— Exercise requirements —
Would you print the entire listing exactly, leaving nothing out?

Data supplied below:

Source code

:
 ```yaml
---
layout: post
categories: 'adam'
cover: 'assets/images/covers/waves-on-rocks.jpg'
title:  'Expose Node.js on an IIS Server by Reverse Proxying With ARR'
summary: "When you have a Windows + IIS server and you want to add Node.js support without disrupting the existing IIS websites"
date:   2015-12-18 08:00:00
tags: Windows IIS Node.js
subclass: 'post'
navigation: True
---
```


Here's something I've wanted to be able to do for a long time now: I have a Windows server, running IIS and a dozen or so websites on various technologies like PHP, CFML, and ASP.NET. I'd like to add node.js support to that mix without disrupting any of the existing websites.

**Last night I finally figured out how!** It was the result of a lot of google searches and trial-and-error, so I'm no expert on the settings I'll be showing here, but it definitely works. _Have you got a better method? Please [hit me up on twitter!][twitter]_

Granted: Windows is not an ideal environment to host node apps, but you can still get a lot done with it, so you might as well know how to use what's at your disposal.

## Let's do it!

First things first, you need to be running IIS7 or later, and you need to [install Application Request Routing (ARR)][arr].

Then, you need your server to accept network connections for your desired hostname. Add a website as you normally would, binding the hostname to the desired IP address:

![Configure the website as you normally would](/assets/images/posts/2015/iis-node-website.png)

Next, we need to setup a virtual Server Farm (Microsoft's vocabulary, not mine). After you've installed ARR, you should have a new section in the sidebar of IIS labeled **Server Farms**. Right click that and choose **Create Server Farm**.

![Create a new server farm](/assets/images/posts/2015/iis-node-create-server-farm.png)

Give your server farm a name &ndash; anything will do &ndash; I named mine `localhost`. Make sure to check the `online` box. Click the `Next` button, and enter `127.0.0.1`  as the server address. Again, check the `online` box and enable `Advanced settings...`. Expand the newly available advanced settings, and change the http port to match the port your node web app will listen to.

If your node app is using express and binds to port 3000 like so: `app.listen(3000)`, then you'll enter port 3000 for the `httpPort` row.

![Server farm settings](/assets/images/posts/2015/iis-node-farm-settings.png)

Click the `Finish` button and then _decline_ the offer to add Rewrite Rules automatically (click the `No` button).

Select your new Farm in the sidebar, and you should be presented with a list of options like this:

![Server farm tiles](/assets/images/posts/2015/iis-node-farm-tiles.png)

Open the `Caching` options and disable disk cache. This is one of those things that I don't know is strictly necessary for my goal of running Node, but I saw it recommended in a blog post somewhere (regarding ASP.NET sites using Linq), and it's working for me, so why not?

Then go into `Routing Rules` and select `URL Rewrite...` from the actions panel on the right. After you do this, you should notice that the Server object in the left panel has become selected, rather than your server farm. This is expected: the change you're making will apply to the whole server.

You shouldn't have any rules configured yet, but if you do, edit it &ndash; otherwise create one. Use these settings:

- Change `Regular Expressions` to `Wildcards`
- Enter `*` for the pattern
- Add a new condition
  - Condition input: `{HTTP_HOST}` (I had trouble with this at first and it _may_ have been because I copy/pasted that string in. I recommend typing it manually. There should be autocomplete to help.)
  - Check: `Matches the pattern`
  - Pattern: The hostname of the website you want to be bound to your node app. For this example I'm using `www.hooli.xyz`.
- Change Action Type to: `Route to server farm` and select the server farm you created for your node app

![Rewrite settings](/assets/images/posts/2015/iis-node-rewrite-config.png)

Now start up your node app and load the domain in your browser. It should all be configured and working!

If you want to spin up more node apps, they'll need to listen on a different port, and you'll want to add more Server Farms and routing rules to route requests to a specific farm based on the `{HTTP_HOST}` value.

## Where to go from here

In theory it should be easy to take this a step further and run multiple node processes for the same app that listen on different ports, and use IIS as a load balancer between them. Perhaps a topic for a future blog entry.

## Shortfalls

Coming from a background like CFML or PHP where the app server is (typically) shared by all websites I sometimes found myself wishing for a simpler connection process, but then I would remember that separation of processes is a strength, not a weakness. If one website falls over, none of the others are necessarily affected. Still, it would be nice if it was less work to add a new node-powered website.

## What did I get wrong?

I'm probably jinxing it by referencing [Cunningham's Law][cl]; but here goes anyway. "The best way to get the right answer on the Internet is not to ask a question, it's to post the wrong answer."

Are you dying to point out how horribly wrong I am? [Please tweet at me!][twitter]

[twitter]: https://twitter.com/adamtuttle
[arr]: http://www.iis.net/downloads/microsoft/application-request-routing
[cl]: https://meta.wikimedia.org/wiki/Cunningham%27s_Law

End of Data supplied.

— Response —
Source code

:
 ```yaml
---
layout: post
categories: 'adam'
cover: 'assets/images/covers/waves-on-rocks.jpg'
title:  'Expose Node.js on an IIS Server by Reverse Proxying With ARR'
summary: "When you have a Windows + IIS server and you want to add Node.js support without disrupting the existing IIS websites"
date:   2015-12-18 08:00:00
tags: Windows IIS Node.js
subclass: 'post'
navigation: True
---
```


Here's something I've wanted to be able to do for a long time now: I have a Windows server, running IIS and a dozen or so websites on various technologies like PHP, CFML, and ASP.NET. I'd like to add node.js support to that mix without disrupting any of the existing websites.

**Last night I finally figured out how!** It was the result of a lot of google searches and trial-and-error, so I'm no expert on the settings I'll be showing here, but it definitely works. _Have you got a better method? Please [hit me up on twitter!][twitter]_

Granted: Windows is not an ideal environment to host node apps, but you can still get a lot done with it, so you might as well know how to use what's at your disposal.

## Let's do it!

First things first, you need to be running IIS7 or later, and you need to [install Application Request Routing (ARR)][arr].

Then, you need your server to accept network connections for your desired hostname. Add a website as you normally would, binding the hostname to the desired IP address:

![Configure the website as you normally would](/assets/images/posts/2015/iis-node-website.png)

Next, we need to setup a virtual Server Farm (Microsoft's vocabulary, not mine). After you've installed ARR, you should have a new section in the sidebar of IIS labeled **Server Farms**. Right click that and choose **Create Server Farm**.

![Create a new server farm](/assets/images/posts/2015/iis-node-create-server-farm.png)

Give your server farm a name &ndash; anything will do &ndash; I named mine `localhost`. Make sure to check the `online` box. Click the `Next` button, and enter `127.0.0.1`  as the server address. Again, check the `online` box and enable `Advanced settings...`. Expand the newly available advanced settings, and change the http port to match the port your node web app will listen to.

If your node app is using express and binds to port 3000 like so: `app.listen(3000)`, then you'll enter port 3000 for the `httpPort` row.

![Server farm settings](/assets/images/posts/2015/iis-node-farm-settings.png)

Click the `Finish` button and then _decline_ the offer to add Rewrite Rules automatically (click the `No` button).

Select your new Farm in the sidebar, and you should be presented with a list of options like this:

![Server farm tiles](/assets/images/posts/2015/iis-node-farm-tiles.png)

Open the `Caching` options and disable disk cache. This is one of those things that I don't know is strictly necessary for my goal of running Node, but I saw it recommended in a blog post somewhere (regarding ASP.NET sites using Linq), and it's working for me, so why not?

Then go into `Routing Rules` and select `URL Rewrite...` from the actions panel on the right. After you do this, you should notice that the Server object in the left panel has become selected, rather than your server farm. This is expected: the change you're making will apply to the whole server.

You shouldn't have any rules configured yet, but if you do, edit it &ndash; otherwise create one. Use these settings:

- Change `Regular Expressions` to `Wildcards`
- Enter `*` for the pattern
- Add a new condition
  - Condition input: `{HTTP_HOST}` (I had trouble with this at first and it _may_ have been because I copy/pasted that string in. I recommend typing it manually. There should be autocomplete to help.)
  - Check: `Matches the pattern`
  - Pattern: The hostname of the website you want to be bound to your node app. For this example I'm using `www.hooli.xyz`.
- Change Action Type to: `Route to server farm` and select the server farm you created for your node app

![Rewrite settings](/assets/images/posts/2015/iis-node-rewrite-config.png)

Now start up your node app and load the domain in your browser. It should all be configured and working!

If you want to spin up more node apps, they'll need to listen on a different port, and you'll want to add more Server Farms and routing rules to route requests to a specific farm based on the `{HTTP_HOST}` value.

## Where to go from here

In theory it should be easy to take this a step further and run multiple node processes for the same app that listen on different ports, and use IIS as a load balancer between them. Perhaps a topic for a future blog entry.

## Shortfalls

Coming from a background like CFML or PHP where the app server is (typically) shared by all websites I sometimes found myself wishing for a simpler connection process, but then I would remember that separation of processes is a strength, not a weakness. If one website falls over, none of the others are necessarily affected. Still, it would be nice if it was less work to add a new node-powered website.

## What did I get wrong?

I'm probably jinxing it by referencing [Cunningham's Law][cl]; but here goes anyway. "The best way to get the right answer on the Internet is not to ask a question, it's to post the wrong answer."

Are you dying to point out how horribly wrong I am? [Please tweet at me!][twitter]

[twitter]: https://twitter.com/adamtuttle
[arr]: http://www.iis.net/downloads/microsoft/application-request-routing
[cl]: https://meta.wikimedia.org/wiki/Cunningham%27s_Law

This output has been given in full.